[Lustre-devel] AT and ptlrpc SMP stuff

Tue May 5 04:48:32 PDT 2009

cc-ing Lustre-devel - this is of general interest.

> -----Original Message-----
> From: Zhen.Liang at Sun.COM [mailto:Zhen.Liang at Sun.COM]
> Sent: 04 May 2009 1:50 PM
> To: Eric Barton; Nathan.Rutman at Sun.COM
> Cc: 'Robert Read'
> Subject: Re: AT and ptlrpc SMP stuff
> 
> Nathan, Eric
> 
> I actually had a discussion with Eric last week, seems there could be
> some problems:
> 1. Stealing buffer or CPU load balance
>     a) Stealing buffer
>         New LNet always try to get buffer from current CPU to match
> request, but if all bufferes on current CPU are exhausted, then it will
> steal buffer from other CPUs, and it will wakeup service threads on
> other CPU to handle the request as well. So it's possible that RPCs from
> the same client are handled by different CPUs on the server.
>     b) CPU load balance
>         RPCs can be dispatched to other CPUs by current CPU, I don't
> know whether it's necessary to have this(we may benefit very few or
> nothing from bouncing RPCs between CPUs), if we have CPU load balance,
> then requests can be handled by any CPU.
> 
> 2. Client connected to a lot of routers
>     If client connected to more than one routers, then requests can be
> forwared by any one of these routers. On the server side, requests from
> different routers are very likely to be received by different LND
> threads, and wake up different ptlrpc service threads on different CPUs,
> so there is no bonding of CPU for clients in this case.
> 
> 3. The last one is more about LNet:
> Eric, we actually talked about this a bit in East Palo Alto.

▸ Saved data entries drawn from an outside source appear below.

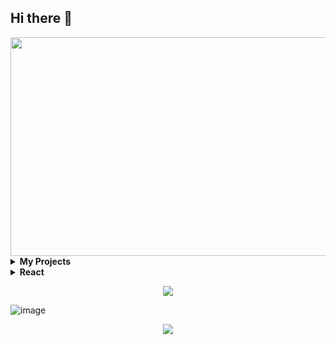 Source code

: ## Hi there 👋
  
<div align="center">
    <img src="https://i.gifer.com/CCNN.gif" width="1000" height="350" />
</div>

<details><summary><b>My Projects </b></summary>
  <ul>
    <li><a href="https://github.com/VladRevucki/Alivio_page">Alivio page</a></li>
    <li><a href="https://github.com/VladRevucki/Aivazovski_page">Aivazovski page</a></li>
    <li><a href="https://vladrevucki.github.io/Live-streaming">Live streaming page</a></li>
    <li><a href="https://github.com/VladRevucki/Lionic">Lionic</a></li>
    <li><a href="https://github.com/VladRevucki/Hotels">Hotels page</a></li>
    <li><a href="https://github.com/VladRevucki/Evklid">Evklid page</a></li>
    <li><a href="https://github.com/VladRevucki/radio-W-Wave">Radio-W-Wave</a></li>
    <li><a href="https://github.com/VladRevucki/skillbox">Skillbox page</a></li>
    <li><a href="https://github.com/VladRevucki/List-films">List-films</a></li>
    <li><a href="https://github.com/VladRevucki/github-pages">Application with the ability to manipulate data in a table</a></li>
  </ul>
</details>

<details><summary><b>React</b></summary>  
  <ul>
    <li><a href="https://react-cards-app-yw1h.onrender.com">React App</a></li>
  </ul>  
</details>

<p align="center">
  <a href="https://skillicons.dev">
    <img src="https://skillicons.dev/icons?i=html,css,js,sass,ts,react,vite,nodejs,nextjs,npm,bootstrap,git,figma,vscode" />
  </a>
</p>

![image](https://img.shields.io/badge/lenovo%20laptop-E2231A?style=for-the-badge&logo=lenovo&logoColor=white)
<p align="center">
    <img src="https://img.shields.io/badge/lenovo%20laptop-E2231A?style=for-the-badge&logo=lenovo&logoColor=white" />
</p>
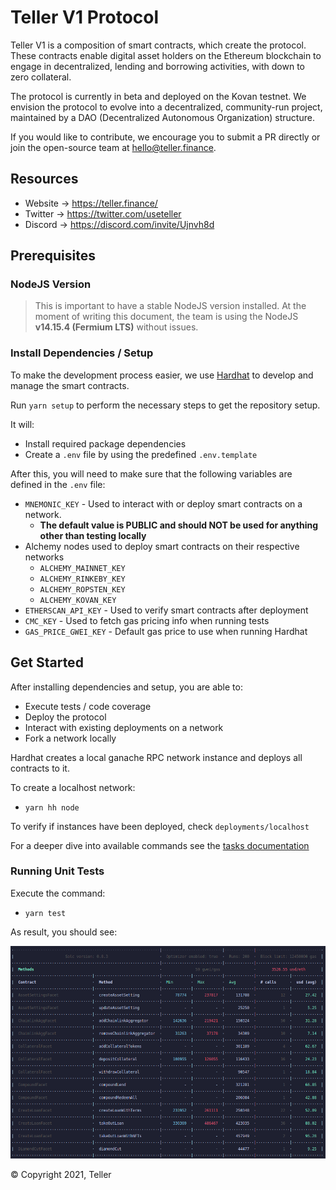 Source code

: # Teller V1 Protocol

Teller V1 is a composition of smart contracts, which create the protocol. These contracts enable digital asset holders on the Ethereum blockchain to engage in decentralized, lending and borrowing activities, with down to zero collateral.

The protocol is currently in beta and deployed on the Kovan testnet. We envision the protocol to evolve into a decentralized, community-run project, maintained by a DAO (Decentralized Autonomous Organization) structure.

If you would like to contribute, we encourage you to submit a PR directly or join the open-source team at hello@teller.finance.

## Resources

- Website → https://teller.finance/
- Twitter → https://twitter.com/useteller
- Discord → https://discord.com/invite/Ujnvh8d

## Prerequisites

### NodeJS Version

> This is important to have a stable NodeJS version installed. At the moment of writing this document, the team is using the NodeJS **v14.15.4 (Fermium LTS)** without issues.

### Install Dependencies / Setup

To make the development process easier, we use [Hardhat](https://hardhat.org/) to develop and manage the smart contracts.

Run `yarn setup` to perform the necessary steps to get the repository setup.

It will:

- Install required package dependencies
- Create a `.env` file by using the predefined `.env.template`

After this, you will need to make sure that the following variables are defined in the `.env` file:

- `MNEMONIC_KEY` - Used to interact with or deploy smart contracts on a network.
  - **The default value is PUBLIC and should NOT be used for anything other than testing locally**
- Alchemy nodes used to deploy smart contracts on their respective networks
  - `ALCHEMY_MAINNET_KEY`
  - `ALCHEMY_RINKEBY_KEY`
  - `ALCHEMY_ROPSTEN_KEY`
  - `ALCHEMY_KOVAN_KEY`
- `ETHERSCAN_API_KEY` - Used to verify smart contracts after deployment
- `CMC_KEY` - Used to fetch gas pricing info when running tests
- `GAS_PRICE_GWEI_KEY` - Default gas price to use when running Hardhat

## Get Started

After installing dependencies and setup, you are able to:

- Execute tests / code coverage
- Deploy the protocol
- Interact with existing deployments on a network
- Fork a network locally

Hardhat creates a local ganache RPC network instance and deploys all contracts to it.

To create a localhost network:

- `yarn hh node`

To verify if instances have been deployed, check `deployments/localhost`

For a deeper dive into available commands see the [tasks documentation](docs/tasks.md)

### Running Unit Tests

Execute the command:

- `yarn test`

As result, you should see:

![Unit Tests](./docs/images/test-output-example.png)

© Copyright 2021, Teller
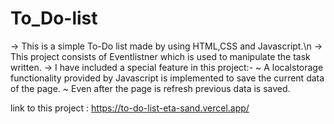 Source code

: # To_Do-list
-> This is a simple To-Do list  made by using HTML,CSS and Javascript.\n
-> This project consists of Eventlistner which is used to manipulate the task written.
-> I have included a special feature in this project:-
    ~ A localstorage functionality provided by Javascript is implemented to save the current 
      data of the page.
      ~ Even after the page is refresh previous data is saved.

link to this project :  https://to-do-list-eta-sand.vercel.app/

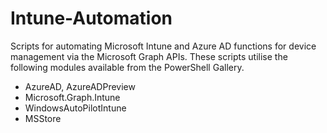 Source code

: # Intune-Automation

Scripts for automating Microsoft Intune and Azure AD functions for device management via the Microsoft Graph APIs. These scripts utilise the following modules available from the PowerShell Gallery.

* AzureAD, AzureADPreview
* Microsoft.Graph.Intune
* WindowsAutoPilotIntune
* MSStore
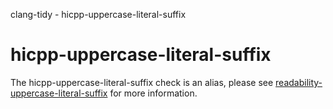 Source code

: clang-tidy - hicpp-uppercase-literal-suffix

</div>

<div class="meta"
http-equiv=refresh="5;URL=readability-uppercase-literal-suffix.html">

</div>

# hicpp-uppercase-literal-suffix

The hicpp-uppercase-literal-suffix check is an alias, please see
[readability-uppercase-literal-suffix](https://clang.llvm.org/extra/clang-tidy/checks/readability-uppercase-literal-suffix.html)
for more information.

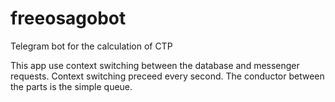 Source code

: # freeosagobot
Telegram bot for the calculation of CTP

This app use context switching between the database and messenger requests. Context switching preceed every second. The conductor between the parts is the simple queue.
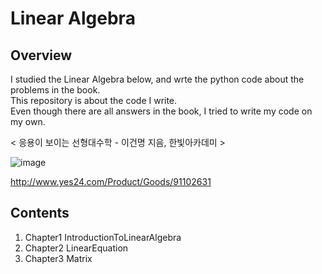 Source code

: # Linear Algebra
## Overview
I studied the Linear Algebra below, and wrte the python code about the problems in the book.   
This repository is about the code I write.   
Even though there are all answers in the book, I tried to write my code on my own.   

< 응용이 보이는 선형대수학 - 이건명 지음, 한빛아카데미 > 

![image](https://user-images.githubusercontent.com/57401207/134774874-4a7d9a24-cb7b-4254-a8a7-02ceba5bfb11.png)

http://www.yes24.com/Product/Goods/91102631

## Contents
1. Chapter1 IntroductionToLinearAlgebra
2. Chapter2 LinearEquation
3. Chapter3 Matrix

Based on
> current design, if there is only one router, then all requests will be
> received by the same LND thread and delivered to ptlrpc service threads
> on one CPU, so we will only use one or two CPUs on server, even worse on
> the router, all messages are serialized on the peer structure of server,
> we still have very high contention.

[For people reading on lustre-devel, this refers to the improved SMP
 scaling work Liang is doing]

The problem for a server "hiding" behind a single router centers on the
handling of traffic on the link between them - as you mention in another
mail, that's not a problem for the upper layers in the stack since they
can distribute the work over CPUs by hashing on the end-to-end peer NID.
But I agree that at the lower levels, we need multiple connections each
with separate CPU affinity to avoid contention and assure SMP scaling.

> The only way I can find to resolve this problem is creating multiple
> LNet networks between router and server, so both router and server can
> have multiple peers & connections for remote side. Actually, I think
> it's fair for router/server to take more credits, buffers, CPUs on
> server/router then other clients. We have two options to get this:
>    a)  static config by user, then we don't need change anything, but it
> will increase complexity of network configuration, and some users may
> feel confused.
>    b) LNet can create sub-networks for network of  router&server (we can
> make it tunable), requests will be balanced to different sub-networks.
> We can make it almost transparent to user, it seems dorable to me but I
> haven't estimated how much efforts we need.

The more transparent, the better.  If _all_ configuration could be avoided,
then so much the better.  Multiple connections to the same immediate
physical peer at the LND level allow maximum SMP concurrency, but this is
best detected/managed in the generic LNET code.  This seems to beg for
adding explicit connection handling to the LND API and (as we've know since
forever) would remove a lot of duplication between LNDs.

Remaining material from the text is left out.